**Task description:** Once the line with "processing (Model layer)" is found in the entries below, print it and each following line exactly, stopping after the line with "- **Theme Support**: 20+ Bootstrap themes."; print nothing else.
*** Listed records ***
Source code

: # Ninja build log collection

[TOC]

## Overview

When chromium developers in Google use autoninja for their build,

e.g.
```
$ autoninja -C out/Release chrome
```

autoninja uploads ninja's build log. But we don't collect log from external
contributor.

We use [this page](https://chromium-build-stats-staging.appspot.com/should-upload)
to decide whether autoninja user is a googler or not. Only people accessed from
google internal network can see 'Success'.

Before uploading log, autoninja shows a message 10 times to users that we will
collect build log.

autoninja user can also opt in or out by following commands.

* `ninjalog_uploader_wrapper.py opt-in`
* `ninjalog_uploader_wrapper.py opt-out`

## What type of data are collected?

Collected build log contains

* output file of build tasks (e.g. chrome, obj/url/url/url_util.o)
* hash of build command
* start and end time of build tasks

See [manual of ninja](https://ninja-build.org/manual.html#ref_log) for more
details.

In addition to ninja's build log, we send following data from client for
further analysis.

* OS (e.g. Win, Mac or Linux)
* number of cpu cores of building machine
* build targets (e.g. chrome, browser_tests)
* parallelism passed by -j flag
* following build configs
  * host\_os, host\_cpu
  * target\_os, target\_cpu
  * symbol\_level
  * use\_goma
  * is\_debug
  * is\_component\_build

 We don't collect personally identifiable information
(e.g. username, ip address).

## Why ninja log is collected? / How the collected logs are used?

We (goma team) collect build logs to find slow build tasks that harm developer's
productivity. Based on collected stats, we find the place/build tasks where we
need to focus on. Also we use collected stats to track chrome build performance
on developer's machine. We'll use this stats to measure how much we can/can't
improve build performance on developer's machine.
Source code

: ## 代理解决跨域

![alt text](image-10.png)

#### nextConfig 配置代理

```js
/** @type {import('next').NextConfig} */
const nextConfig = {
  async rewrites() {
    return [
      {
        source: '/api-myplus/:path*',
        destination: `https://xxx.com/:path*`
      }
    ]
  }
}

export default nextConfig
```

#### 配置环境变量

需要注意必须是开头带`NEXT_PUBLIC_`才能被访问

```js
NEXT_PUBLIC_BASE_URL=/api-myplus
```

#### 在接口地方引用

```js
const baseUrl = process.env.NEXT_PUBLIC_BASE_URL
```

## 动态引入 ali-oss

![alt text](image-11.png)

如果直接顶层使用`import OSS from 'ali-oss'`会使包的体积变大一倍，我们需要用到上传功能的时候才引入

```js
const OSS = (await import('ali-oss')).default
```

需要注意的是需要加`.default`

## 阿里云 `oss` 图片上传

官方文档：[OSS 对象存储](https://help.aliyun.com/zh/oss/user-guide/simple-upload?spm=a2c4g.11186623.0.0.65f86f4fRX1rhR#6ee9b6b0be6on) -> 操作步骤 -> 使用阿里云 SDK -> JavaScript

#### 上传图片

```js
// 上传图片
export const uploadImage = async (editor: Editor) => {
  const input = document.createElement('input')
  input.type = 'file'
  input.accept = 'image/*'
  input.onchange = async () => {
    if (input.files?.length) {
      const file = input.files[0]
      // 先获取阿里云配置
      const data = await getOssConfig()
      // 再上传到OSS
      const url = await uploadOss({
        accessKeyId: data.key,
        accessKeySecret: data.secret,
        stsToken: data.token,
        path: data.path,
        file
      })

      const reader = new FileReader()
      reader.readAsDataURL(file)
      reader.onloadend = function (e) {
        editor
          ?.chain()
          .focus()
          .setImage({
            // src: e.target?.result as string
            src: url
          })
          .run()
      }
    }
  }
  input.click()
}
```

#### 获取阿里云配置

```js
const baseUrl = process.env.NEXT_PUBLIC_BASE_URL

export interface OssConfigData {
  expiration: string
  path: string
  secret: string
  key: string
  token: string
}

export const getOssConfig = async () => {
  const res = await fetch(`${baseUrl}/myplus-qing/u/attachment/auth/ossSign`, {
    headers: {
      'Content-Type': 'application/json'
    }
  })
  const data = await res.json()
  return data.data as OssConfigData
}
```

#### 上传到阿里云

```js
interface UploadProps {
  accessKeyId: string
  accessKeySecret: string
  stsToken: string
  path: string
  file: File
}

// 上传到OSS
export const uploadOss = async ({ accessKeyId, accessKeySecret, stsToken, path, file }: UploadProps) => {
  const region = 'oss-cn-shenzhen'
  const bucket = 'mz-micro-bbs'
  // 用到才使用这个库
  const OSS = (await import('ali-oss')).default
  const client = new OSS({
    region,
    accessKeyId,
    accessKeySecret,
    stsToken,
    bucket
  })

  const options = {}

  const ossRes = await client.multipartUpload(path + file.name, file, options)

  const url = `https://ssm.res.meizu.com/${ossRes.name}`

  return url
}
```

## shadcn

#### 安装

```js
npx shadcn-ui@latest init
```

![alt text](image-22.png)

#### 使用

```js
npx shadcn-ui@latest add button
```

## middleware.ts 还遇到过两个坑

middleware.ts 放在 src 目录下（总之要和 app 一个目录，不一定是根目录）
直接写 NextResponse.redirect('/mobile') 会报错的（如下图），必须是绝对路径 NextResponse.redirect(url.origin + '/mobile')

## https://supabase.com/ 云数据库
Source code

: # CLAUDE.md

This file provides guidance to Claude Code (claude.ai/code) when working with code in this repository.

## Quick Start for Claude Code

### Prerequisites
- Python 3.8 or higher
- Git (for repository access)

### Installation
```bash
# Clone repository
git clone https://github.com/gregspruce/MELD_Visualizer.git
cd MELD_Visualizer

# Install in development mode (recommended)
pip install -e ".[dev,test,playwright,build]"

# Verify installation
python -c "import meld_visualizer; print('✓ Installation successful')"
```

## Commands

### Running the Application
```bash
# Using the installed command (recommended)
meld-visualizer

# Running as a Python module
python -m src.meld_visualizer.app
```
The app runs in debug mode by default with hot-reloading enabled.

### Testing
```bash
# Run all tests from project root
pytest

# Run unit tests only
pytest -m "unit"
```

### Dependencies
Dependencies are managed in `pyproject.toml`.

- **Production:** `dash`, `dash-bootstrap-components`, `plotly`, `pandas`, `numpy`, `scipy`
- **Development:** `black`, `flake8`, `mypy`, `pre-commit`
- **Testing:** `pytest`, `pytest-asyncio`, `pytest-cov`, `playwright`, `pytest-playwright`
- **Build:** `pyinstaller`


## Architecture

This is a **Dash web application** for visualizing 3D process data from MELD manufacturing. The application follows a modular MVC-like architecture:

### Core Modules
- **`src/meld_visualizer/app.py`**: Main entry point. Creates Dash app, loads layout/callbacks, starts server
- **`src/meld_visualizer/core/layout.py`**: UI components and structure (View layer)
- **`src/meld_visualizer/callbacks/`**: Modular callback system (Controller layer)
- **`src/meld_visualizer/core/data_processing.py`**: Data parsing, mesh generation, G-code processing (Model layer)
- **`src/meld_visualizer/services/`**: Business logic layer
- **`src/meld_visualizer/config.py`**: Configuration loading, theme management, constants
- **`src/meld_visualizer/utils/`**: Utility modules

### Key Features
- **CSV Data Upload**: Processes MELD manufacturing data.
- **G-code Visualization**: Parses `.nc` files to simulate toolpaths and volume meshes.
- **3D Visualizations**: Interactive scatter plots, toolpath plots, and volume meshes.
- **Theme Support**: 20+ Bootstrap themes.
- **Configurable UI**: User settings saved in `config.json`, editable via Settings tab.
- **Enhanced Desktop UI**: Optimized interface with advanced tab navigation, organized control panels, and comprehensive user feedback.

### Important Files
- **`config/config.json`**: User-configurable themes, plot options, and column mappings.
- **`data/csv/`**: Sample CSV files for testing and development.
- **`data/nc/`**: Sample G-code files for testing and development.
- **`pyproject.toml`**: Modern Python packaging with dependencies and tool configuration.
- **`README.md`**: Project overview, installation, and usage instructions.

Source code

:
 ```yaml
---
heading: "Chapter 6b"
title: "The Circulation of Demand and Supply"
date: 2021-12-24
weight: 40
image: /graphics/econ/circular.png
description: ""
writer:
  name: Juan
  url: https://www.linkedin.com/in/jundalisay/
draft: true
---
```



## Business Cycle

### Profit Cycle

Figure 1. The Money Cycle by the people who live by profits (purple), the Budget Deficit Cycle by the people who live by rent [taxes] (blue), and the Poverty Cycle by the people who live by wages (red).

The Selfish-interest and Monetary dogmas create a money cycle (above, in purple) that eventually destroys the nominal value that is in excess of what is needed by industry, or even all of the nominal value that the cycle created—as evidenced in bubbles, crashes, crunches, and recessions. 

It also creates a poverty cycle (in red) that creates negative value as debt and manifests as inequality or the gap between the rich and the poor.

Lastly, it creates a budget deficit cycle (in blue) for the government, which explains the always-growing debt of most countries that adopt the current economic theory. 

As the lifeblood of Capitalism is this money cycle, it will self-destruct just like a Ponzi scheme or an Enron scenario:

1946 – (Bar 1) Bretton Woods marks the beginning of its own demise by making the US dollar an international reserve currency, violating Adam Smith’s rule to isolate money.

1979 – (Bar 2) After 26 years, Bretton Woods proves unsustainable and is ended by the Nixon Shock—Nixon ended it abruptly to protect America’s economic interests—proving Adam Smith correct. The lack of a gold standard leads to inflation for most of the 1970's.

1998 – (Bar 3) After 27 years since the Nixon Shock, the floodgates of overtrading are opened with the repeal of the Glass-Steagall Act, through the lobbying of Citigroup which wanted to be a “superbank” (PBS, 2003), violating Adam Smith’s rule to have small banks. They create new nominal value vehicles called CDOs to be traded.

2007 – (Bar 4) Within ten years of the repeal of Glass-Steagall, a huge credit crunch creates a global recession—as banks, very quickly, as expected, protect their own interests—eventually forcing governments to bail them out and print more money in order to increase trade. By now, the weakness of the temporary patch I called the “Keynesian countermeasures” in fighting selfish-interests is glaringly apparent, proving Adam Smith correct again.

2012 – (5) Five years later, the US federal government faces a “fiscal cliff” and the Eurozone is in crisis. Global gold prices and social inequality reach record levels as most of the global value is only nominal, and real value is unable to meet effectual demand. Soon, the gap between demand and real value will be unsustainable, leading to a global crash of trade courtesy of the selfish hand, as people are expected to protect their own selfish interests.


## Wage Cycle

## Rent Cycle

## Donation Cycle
***
**Solution to the problem:**
- **`src/meld_visualizer/core/data_processing.py`**: Data parsing, mesh generation, G-code processing (Model layer)
- **`src/meld_visualizer/services/`**: Business logic layer
- **`src/meld_visualizer/config.py`**: Configuration loading, theme management, constants
- **`src/meld_visualizer/utils/`**: Utility modules

### Key Features
- **CSV Data Upload**: Processes MELD manufacturing data.
- **G-code Visualization**: Parses `.nc` files to simulate toolpaths and volume meshes.
- **3D Visualizations**: Interactive scatter plots, toolpath plots, and volume meshes.
- **Theme Support**: 20+ Bootstrap themes.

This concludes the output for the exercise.